* **Document images with source code**:
-------

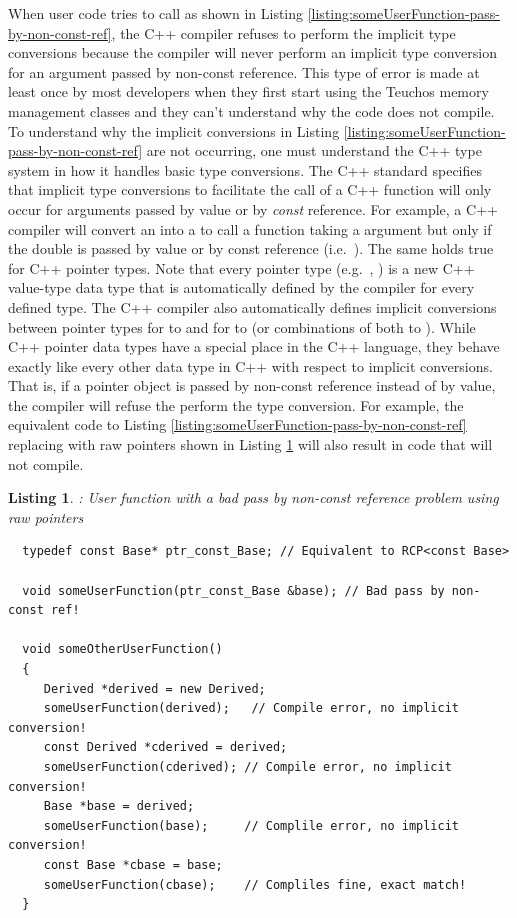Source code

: \documentclass[pdf,ps2pdf,11pt]{SANDreport}
\newtheorem{listing}{Listing}
\begin{document}
When user code tries to call {} as shown in
Listing {}\ref{listing:someUserFunction-pass-by-non-const-ref}, the
C++ compiler refuses to perform the implicit type conversions because
the compiler will never perform an implicit type conversion for an
argument passed by non-const reference.  This type of error is made at
least once by most developers when they first start using the Teuchos
memory management classes and they can't understand why the code does
not compile.  To understand why the implicit conversions in Listing
{}\ref{listing:someUserFunction-pass-by-non-const-ref} are not
occurring, one must understand the C++ type system in how it handles
basic type conversions.  The C++ standard specifies that implicit type
conversions to facilitate the call of a C++ function will only occur
for arguments passed by value or by {}\textit{const} reference.  For
example, a C++ compiler will convert an {} into a
{} to call a function taking a {} argument but
only if the double is passed by value or by const reference (i.e.\
{}).  The same holds true for C++ pointer types.
Note that every pointer type (e.g.\ {}\ttt{int*}, {}\ttt{SomeType*})
is a new C++ value-type data type that is automatically defined by the
compiler for every defined type.  The C++ compiler also automatically
defines implicit conversions between pointer types for {}\ttt{T*} to
{}\ttt{const T*} and for {}\ttt{Base*} to {} (or
combinations of both {}\ttt{Derived*} to {}).
While C++ pointer data types have a special place in the C++ language,
they behave exactly like every other data type in C++ with respect to
implicit conversions.  That is, if a pointer object is passed by
non-const reference instead of by value, the compiler will refuse the
perform the type conversion.  For example, the equivalent code to
Listing {}\ref{listing:someUserFunction-pass-by-non-const-ref}
replacing {} with raw pointers shown in Listing
{}\ref{listing:someUserFunction-pass-by-non-const-ref-raw-ptr} will
also result in code that will not compile.


{}\begin{listing}: User function with a bad pass by non-const
reference problem using raw pointers
\label{listing:someUserFunction-pass-by-non-const-ref-raw-ptr}
{\small\begin{verbatim}
  typedef const Base* ptr_const_Base; // Equivalent to RCP<const Base>

  void someUserFunction(ptr_const_Base &base); // Bad pass by non-const ref!

  void someOtherUserFunction()
  {
     Derived *derived = new Derived;
     someUserFunction(derived);   // Compile error, no implicit conversion!
     const Derived *cderived = derived;
     someUserFunction(cderived); // Compile error, no implicit conversion!
     Base *base = derived;
     someUserFunction(base);     // Complile error, no implicit conversion!
     const Base *cbase = base;
     someUserFunction(cbase);    // Compliles fine, exact match!
  }
\end{verbatim}}
\end{listing}
\end{document}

-------

* **What is needed**: Answer with a single number: the count of lines in the entries that hold the word "compiler".

* **Answer for this exercise**: 5